1. 座学だけでは「現場で通用する力」は身につかない
多くの新卒エンジニアが入社後に直面する課題があります。
- 研修は理解できたつもりでも、実際の開発では戸惑う
- 教わったことをすぐに忘れてしまいがち
- システム開発の全体像がつかめず、自分の役割がわからない
こうした課題に対する答えの一つが、アジャイル開発のスプリントを活用した実践型OJT研修です。

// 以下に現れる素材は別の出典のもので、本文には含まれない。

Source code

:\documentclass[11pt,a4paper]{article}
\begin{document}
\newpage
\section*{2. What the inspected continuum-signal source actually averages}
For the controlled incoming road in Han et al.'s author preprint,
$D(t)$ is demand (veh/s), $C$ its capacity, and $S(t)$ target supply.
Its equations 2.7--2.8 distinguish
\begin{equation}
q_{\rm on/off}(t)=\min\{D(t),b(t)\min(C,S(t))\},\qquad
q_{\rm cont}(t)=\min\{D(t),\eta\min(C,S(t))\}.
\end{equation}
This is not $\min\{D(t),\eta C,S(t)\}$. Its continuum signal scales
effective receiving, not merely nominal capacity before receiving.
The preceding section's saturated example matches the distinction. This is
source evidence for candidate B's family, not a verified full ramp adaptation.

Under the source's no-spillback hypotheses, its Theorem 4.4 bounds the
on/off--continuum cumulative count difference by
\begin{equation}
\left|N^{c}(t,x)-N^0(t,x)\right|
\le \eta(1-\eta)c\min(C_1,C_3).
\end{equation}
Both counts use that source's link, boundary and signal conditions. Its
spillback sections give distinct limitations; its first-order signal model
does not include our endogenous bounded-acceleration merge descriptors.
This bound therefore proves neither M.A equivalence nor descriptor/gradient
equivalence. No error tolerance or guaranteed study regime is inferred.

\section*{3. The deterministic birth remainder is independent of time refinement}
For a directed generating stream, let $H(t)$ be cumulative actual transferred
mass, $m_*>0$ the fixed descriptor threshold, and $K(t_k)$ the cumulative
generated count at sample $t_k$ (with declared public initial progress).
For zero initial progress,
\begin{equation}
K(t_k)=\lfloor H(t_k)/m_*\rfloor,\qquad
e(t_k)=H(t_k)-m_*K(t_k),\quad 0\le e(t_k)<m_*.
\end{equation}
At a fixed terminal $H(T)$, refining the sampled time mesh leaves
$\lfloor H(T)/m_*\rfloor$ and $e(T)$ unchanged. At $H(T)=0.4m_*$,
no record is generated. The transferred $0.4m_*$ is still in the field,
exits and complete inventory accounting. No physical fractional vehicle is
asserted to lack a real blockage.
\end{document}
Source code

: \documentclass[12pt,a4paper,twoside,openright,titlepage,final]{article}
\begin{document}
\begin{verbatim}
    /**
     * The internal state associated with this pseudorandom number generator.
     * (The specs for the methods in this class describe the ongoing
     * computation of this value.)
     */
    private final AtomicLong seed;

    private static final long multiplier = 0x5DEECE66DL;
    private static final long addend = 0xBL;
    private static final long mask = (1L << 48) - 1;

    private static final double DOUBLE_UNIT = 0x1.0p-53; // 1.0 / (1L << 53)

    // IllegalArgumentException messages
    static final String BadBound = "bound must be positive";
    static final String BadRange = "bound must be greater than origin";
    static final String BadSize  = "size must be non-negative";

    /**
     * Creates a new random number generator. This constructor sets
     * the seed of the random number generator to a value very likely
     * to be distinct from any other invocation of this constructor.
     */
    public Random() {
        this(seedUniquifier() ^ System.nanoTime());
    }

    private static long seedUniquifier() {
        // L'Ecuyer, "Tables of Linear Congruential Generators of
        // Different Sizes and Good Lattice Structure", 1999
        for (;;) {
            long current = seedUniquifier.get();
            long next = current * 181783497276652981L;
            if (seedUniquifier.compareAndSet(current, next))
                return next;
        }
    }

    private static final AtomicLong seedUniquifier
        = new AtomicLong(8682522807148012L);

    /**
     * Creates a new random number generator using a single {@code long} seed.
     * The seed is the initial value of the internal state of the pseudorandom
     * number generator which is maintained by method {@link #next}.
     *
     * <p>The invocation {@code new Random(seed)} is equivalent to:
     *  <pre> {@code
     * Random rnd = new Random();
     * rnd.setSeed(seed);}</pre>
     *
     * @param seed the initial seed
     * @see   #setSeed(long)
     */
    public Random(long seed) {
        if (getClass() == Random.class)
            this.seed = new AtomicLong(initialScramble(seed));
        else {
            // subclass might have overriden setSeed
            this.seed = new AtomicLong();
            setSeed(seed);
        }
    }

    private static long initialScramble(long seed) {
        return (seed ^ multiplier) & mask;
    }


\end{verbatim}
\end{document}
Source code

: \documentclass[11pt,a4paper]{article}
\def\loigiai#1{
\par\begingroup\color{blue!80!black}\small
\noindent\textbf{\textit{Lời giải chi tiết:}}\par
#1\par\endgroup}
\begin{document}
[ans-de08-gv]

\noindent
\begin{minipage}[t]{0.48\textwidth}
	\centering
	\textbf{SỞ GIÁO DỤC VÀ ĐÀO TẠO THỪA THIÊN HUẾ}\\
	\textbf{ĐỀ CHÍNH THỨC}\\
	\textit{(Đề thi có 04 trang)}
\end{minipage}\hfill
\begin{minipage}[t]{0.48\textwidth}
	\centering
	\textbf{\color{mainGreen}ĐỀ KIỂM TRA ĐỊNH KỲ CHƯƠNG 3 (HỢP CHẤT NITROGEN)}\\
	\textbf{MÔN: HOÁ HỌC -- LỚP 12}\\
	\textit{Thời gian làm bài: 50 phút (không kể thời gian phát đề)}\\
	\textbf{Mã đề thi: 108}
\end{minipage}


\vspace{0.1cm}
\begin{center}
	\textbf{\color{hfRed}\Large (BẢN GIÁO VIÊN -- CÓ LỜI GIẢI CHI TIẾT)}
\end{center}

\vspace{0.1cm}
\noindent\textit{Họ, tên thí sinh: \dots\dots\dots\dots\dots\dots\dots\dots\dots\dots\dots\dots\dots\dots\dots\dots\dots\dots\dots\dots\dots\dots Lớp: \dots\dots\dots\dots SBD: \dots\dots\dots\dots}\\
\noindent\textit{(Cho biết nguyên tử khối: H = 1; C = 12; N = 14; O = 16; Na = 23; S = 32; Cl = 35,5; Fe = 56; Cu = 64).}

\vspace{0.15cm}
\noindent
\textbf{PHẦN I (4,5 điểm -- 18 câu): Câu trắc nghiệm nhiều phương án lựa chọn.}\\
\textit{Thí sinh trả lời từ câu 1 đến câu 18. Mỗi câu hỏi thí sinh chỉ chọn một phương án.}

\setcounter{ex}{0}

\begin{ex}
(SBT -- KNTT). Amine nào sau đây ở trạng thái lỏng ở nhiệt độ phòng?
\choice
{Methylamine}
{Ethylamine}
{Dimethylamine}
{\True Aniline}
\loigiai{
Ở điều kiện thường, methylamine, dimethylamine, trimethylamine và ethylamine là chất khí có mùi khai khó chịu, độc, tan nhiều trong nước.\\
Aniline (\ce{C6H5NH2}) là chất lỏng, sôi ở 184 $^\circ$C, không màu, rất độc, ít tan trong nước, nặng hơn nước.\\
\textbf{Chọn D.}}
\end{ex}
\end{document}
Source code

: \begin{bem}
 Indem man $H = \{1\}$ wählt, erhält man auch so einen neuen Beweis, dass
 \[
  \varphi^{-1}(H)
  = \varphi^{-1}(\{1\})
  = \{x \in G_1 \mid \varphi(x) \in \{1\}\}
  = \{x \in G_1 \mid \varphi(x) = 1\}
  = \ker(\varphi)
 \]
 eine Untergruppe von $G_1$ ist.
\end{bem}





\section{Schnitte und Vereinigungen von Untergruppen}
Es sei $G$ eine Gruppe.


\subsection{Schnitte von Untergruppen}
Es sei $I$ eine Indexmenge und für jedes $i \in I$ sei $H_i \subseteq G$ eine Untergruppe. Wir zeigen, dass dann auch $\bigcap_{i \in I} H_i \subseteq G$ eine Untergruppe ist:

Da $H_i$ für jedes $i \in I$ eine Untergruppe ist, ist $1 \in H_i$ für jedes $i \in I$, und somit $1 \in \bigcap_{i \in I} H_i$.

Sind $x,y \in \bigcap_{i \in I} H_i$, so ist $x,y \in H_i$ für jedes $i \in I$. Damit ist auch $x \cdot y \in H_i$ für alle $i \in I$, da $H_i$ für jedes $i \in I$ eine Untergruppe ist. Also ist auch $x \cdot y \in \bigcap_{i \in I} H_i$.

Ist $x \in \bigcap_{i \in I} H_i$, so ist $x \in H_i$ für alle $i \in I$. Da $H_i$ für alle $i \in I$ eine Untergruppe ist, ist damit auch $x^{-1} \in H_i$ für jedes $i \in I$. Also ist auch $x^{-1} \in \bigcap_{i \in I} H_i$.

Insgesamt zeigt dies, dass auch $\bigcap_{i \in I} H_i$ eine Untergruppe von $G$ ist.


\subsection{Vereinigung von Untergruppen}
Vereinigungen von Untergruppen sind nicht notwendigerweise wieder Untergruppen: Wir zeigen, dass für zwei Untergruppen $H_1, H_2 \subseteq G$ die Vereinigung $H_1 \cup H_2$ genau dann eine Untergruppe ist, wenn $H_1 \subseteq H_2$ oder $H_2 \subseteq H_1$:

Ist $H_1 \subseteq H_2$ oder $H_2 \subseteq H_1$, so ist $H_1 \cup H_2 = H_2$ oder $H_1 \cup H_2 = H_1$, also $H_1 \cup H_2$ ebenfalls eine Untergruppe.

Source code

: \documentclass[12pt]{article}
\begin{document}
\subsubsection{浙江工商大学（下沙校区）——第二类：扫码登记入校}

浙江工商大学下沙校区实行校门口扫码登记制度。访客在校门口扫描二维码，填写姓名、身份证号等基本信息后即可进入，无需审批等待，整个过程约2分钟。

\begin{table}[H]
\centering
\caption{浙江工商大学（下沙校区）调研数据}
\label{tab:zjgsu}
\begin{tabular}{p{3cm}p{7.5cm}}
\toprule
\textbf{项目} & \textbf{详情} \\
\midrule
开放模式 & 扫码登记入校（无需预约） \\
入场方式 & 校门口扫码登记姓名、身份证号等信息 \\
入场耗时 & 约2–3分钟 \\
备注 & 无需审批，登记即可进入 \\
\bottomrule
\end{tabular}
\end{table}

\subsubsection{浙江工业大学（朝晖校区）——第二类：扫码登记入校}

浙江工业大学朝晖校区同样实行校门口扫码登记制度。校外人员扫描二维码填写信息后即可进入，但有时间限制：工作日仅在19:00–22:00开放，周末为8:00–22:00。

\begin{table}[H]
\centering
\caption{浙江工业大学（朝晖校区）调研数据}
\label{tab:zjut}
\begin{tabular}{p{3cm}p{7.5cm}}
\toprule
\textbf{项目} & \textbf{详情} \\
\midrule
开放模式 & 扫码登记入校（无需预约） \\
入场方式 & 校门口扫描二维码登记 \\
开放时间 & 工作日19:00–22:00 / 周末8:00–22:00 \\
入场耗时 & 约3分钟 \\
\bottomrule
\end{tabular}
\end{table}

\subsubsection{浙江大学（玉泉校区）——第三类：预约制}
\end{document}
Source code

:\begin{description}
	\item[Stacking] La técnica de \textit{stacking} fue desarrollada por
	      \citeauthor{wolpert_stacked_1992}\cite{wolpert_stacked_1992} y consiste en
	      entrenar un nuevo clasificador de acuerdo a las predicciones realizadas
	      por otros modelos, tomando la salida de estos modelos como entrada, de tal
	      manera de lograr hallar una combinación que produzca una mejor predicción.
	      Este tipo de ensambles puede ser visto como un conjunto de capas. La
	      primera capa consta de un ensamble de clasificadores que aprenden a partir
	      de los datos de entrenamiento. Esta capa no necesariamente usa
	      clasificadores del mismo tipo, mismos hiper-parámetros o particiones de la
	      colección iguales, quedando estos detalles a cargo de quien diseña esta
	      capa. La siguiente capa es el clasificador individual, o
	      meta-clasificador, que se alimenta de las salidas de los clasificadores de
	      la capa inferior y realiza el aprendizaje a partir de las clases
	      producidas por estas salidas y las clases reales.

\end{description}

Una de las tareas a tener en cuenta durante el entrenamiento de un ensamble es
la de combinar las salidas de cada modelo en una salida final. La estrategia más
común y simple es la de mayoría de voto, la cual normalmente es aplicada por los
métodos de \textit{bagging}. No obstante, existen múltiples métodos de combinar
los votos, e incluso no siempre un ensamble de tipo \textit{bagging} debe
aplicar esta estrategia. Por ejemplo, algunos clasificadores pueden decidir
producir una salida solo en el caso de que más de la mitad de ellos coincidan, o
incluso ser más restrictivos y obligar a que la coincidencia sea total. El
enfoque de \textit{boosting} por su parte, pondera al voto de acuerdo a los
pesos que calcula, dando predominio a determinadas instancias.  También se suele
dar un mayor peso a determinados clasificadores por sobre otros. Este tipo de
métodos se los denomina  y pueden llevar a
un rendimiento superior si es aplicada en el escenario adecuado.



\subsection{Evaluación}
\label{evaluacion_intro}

2. スプリント型OJTとは?実務に近い“反復と改善”の学び
スプリントとは?
スプリントとは、1~2週間の短期間で成果物(リリース可能な機能)を開発するサイクルです。研修においては以下のような利点があります:
- 要件理解から設計・実装・テスト・レビューまで一通り体験
- チーム内コミュニケーションを習慣化
- 毎回の成果とフィードバックで成長実感が得られる
なぜ新卒研修に適しているのか?
- 短期集中で「やりきる」経験を積める
- 反復型の学びで記憶が定着しやすい
- 即時フィードバックで、つまずきをその場で修正可能
3. スプリント型研修の進め方(例)
| フェーズ | 研修内容 | 習得スキル |
| スプリント0 | 環境構築、プロジェクト導入 | 開発フローの理解、ツールの使い方 |
| スプリント1–2 | ToDoアプリやAPIなど簡単な機能の実装 | コーディング規約、設計の流れ |
| スプリント3–4 | ペア開発・レビュー・チーム作業 | チーム連携、レビュー力 |
| スプリント5以降 | UI改善・リファクタリング提案 | 自主性、プロダクト思考 |
すべてのスプリントで「日報」「コードレビュー」「レトロスペクティブ」を実施。単なる“経験”に終わらせず、学びを振り返る習慣も育てます。
4. トレーニングではなく“本番に近い環境”を再現
スプリント研修の最大の魅力は、実務さながらの環境を構築できることです。
- タスクの進め方やコードレビューが本番と同様
- 期日があるため、自分のペースだけで動けない “適度なプレッシャー”
- メンターが「教える」のではなく「一緒に並走する」スタイル
- 作成物は実際に社内システムとして活用されるケースも
たとえば、サイボウズの新卒研修では、このようなスプリント形式を中心に構成されており、チーム力と技術の両面で効果を上げています。
5. まとめ:反復と実践がスキル定着の鍵
スプリント型の研修は、単に「教えられる」スタイルから脱却し、自ら試し、失敗し、改善する力を身につける機会です。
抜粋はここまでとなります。